サルコペニア合併虚血性心疾患に対する心臓-骨格筋連関の機序解明および治療法の開発

2021 年度 研究成果報告書

• 研究課題/領域番号: 19K19824
• 研究種目: 若手研究
• 配分区分: 基金
• 審査区分: 小区分59010:リハビリテーション科学関連
• 研究機関: 旭川医科大学
• 研究代表者: 早坂 太希 旭川医科大学, 医学部, 特任助教 (10838543)
• 研究期間 (年度): 2019-04-01 – 2022-03-31
• キーワード: サルコペニア / マイクロRNA / 心疾患 / 心筋骨格筋連関

研究成果の概要

マウスの心筋虚血後に尾懸垂でサルコペニアを誘導したマウスは心収縮能の回復が阻害された。血清中のエクソソーム中マイクロRNA解析で、 miR-16-5pが有意に上昇していた。ラット新生仔から単離した心筋細胞(NRVMs)に対して低酸素培養した上でmiR-16-5pを遺伝子導入したところ、直接的なターゲットであるSESN1の転写が阻害され、さらに下流のmTOR活性化を介してオートファジーが低下、アポトーシスを促進させた。
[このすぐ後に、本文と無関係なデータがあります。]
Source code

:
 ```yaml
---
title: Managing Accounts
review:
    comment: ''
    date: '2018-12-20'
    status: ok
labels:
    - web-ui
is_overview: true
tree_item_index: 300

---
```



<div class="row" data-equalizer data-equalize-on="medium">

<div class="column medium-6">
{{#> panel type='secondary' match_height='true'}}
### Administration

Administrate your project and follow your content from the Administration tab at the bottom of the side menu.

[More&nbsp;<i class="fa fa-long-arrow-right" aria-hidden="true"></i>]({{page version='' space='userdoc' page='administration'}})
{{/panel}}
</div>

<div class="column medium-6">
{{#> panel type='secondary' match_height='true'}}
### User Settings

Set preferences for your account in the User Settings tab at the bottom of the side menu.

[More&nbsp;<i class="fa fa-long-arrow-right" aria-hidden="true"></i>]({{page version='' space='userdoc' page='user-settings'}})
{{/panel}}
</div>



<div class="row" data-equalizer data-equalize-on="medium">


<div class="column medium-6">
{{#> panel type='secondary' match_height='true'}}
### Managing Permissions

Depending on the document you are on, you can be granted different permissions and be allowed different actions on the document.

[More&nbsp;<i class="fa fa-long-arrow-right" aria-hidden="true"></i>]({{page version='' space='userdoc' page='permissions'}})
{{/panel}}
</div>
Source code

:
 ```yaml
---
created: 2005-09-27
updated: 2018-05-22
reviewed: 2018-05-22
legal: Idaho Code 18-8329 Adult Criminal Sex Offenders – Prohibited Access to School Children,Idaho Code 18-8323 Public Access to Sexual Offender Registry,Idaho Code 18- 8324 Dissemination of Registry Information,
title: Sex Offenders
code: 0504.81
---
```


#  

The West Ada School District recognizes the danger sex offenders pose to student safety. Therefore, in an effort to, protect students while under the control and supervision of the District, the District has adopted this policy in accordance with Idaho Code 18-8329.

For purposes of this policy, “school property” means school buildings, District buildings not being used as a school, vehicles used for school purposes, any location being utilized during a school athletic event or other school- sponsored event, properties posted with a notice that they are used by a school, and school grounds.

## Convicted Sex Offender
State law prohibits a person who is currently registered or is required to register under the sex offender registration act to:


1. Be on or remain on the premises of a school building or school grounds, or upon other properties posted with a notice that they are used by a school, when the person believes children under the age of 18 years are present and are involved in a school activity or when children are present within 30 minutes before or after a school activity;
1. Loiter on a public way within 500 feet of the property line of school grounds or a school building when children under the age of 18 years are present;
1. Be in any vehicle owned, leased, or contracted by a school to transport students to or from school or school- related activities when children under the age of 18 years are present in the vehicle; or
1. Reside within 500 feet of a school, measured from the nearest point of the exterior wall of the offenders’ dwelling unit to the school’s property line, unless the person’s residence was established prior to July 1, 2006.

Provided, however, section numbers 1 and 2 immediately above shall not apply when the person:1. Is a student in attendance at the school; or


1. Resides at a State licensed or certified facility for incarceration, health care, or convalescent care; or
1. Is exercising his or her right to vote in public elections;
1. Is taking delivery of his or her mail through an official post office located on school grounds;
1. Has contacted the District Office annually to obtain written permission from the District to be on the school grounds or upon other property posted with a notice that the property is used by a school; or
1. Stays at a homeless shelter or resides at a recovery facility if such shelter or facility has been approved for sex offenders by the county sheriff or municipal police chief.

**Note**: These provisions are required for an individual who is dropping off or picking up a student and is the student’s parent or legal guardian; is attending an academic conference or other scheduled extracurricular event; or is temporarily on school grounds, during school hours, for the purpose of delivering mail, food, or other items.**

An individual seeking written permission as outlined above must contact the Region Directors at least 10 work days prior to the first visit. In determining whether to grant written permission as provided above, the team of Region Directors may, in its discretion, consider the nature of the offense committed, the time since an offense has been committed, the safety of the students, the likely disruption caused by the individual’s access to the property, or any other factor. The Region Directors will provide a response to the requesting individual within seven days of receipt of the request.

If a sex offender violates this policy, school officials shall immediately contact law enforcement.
miR-16-5pはサルコペニア誘導によって骨格筋および心筋から分泌され、SESN1-mTOR経路を介したアポトーシス促進が心機能回復不全を引き起こすことが明らかとなった。

自由記述の分野

心臓微小環境

研究成果の学術的意義や社会的意義

骨格筋萎縮を有する心疾患患者の予後は悪いことが知られており、虚血性心疾患後の不活動に伴う筋萎縮に対してはリハビリテーションの重要性が臨床的に明らかとなっていた。しかしながら、骨格筋萎縮が心疾患に与える悪影響についての詳細なメカニズムの詳細は不明だった。今回我々はmiR-16-5pの分泌を介したSESN1-mTOR経路がサルコペニアを合併した虚血性心疾患のアポトーシス亢進を起こすという、心臓微小環境の新たなメカニズムを明らかとした。miR-16-5pはサルコペニア合併心疾患の予後予測マーカーのみならず、これを介した虚血性心疾患の増悪経路に対する新たな治療ターゲットの可能性を有している。